Reports indicate approximately $1 billion worth of NVIDIA AI chips have been illegally exported to China despite controls.
According to Financial Times analysis of dozens of sales contracts, company filings, and interviews with those involved in the transactions, at least $1 billion worth of Nvidia's restricted artificial intelligence processors were smuggled into China in the three months following the Trump administration's tightening of chip export controls. Nvidia's B200 chip has emerged as the most sought-after processor in China's black market for U.S. semiconductors, despite efforts to curb Beijing's high-tech ambitions.
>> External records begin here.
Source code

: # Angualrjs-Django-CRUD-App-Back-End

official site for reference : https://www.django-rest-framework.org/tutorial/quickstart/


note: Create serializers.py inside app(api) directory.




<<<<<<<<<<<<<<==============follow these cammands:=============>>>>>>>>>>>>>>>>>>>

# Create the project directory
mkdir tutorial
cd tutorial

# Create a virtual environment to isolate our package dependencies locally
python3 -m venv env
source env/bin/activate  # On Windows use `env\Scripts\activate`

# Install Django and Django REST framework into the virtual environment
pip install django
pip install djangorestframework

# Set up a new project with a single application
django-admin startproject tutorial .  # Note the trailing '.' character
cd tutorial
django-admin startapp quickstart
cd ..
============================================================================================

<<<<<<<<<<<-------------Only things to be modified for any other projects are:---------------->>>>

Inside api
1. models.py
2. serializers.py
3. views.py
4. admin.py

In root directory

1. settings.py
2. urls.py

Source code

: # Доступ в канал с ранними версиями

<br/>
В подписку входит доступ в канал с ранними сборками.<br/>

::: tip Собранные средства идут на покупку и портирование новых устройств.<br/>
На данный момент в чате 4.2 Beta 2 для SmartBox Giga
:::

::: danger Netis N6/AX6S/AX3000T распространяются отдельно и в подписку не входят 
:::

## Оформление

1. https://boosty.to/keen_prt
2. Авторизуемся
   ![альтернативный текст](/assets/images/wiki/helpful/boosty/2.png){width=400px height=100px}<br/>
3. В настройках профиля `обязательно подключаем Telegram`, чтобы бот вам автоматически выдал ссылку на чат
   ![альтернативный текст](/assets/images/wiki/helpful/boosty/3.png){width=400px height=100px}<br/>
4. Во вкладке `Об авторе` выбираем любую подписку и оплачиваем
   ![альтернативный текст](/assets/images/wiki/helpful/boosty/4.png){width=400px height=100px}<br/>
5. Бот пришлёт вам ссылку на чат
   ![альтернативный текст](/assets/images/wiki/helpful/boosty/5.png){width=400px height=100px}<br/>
Beyond the B200, Chinese distributors also sold restricted H100 and H200 models during this period.
Transactions were facilitated by distributors operating in China's Guangdong, Zhejiang, and Anhui provinces, who sold the chips in ready-built racks containing eight B200s along with other necessary components and software. The current market price for such a rack ranges between 3 million to 3.5 million yuan ($489,000), representing a 50 percent premium over average selling prices for similar products in the U.S. While Chinese entities receiving and selling restricted Nvidia chips are permitted under law as long as relevant border tariffs are paid, those sending chips to China are violating U.S. regulations. Nvidia has stated there is no evidence of any AI chip diversion and that the company is not involved in or aware of its restricted products being sold to China.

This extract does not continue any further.